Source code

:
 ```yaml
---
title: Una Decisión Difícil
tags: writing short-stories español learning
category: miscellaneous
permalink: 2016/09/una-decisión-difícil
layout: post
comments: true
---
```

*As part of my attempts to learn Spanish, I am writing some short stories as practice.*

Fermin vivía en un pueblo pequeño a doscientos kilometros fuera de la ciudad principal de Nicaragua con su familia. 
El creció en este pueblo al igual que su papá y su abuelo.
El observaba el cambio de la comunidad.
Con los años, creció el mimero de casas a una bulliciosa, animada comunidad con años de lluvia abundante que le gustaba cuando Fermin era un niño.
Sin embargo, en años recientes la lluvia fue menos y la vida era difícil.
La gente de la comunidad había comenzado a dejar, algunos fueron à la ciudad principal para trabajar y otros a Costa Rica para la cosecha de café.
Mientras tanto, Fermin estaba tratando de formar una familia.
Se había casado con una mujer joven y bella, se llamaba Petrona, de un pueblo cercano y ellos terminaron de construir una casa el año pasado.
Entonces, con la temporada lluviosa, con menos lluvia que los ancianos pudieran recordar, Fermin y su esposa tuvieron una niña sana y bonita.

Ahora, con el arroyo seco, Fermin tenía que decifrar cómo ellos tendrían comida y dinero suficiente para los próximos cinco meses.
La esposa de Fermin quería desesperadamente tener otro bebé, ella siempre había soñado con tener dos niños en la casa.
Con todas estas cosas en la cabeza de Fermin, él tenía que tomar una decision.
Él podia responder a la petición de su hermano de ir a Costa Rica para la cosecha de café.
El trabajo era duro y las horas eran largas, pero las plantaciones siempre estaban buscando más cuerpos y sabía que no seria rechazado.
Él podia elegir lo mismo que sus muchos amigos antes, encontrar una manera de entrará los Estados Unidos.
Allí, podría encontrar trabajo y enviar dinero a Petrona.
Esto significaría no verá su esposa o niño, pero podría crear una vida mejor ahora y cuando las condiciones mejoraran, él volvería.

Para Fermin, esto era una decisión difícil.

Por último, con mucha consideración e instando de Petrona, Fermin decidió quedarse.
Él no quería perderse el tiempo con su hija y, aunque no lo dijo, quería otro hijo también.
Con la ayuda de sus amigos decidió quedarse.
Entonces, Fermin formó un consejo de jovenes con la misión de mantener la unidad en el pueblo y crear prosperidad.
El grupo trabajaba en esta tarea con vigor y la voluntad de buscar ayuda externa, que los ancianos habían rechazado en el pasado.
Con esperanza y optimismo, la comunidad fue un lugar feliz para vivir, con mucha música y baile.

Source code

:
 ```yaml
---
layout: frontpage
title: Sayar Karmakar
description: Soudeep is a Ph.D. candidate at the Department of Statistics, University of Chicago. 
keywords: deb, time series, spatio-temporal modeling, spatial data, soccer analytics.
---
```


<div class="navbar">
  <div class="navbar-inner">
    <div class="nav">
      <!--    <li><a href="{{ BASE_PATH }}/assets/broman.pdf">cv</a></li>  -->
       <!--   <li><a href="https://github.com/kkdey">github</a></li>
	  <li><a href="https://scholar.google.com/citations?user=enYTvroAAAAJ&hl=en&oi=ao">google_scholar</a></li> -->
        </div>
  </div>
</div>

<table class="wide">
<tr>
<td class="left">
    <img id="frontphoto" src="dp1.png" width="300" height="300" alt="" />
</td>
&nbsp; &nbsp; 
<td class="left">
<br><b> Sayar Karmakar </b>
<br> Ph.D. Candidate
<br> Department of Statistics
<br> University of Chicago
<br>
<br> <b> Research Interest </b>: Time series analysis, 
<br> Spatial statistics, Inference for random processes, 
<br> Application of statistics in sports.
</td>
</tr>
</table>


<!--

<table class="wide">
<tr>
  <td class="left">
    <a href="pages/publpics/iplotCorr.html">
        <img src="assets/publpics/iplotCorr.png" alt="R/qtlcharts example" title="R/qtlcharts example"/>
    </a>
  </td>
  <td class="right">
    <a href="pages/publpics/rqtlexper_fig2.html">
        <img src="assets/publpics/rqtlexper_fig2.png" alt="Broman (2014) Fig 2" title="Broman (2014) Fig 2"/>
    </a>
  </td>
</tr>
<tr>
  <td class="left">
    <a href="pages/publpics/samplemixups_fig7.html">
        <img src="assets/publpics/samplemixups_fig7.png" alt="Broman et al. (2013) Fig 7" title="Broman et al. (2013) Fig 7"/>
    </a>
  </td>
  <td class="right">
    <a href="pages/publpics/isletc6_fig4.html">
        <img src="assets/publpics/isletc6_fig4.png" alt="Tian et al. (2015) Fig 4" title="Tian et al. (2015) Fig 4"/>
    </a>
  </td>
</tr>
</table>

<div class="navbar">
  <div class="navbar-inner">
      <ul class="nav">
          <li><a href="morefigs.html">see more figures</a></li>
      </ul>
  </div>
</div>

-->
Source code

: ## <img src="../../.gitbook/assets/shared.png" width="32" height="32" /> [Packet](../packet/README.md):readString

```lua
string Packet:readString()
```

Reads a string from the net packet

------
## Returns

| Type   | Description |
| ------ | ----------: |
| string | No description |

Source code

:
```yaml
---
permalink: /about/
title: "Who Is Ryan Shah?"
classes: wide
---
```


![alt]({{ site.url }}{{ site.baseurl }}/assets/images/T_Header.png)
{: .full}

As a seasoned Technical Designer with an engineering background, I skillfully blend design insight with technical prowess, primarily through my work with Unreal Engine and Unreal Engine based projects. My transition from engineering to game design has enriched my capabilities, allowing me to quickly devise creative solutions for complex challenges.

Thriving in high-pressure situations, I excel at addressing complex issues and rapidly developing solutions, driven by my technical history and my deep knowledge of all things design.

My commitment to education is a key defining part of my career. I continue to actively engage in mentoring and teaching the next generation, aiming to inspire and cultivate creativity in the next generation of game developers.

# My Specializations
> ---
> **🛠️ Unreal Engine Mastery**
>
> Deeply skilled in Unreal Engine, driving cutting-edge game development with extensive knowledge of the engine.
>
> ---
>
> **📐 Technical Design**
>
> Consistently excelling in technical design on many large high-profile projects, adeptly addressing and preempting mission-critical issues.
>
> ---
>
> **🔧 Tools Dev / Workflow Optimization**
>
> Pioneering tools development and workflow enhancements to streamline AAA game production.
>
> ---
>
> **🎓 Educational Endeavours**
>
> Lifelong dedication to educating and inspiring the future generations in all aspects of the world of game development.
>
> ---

---*---

Every line that holds the word "width" should be copied from the listing.

> ANSWER TO THE EXERCISE:
    <img id="frontphoto" src="dp1.png" width="300" height="300" alt="" />
: ## <img src="../../.gitbook/assets/shared.png" width="32" height="32" /> [Packet](../packet/README.md):readString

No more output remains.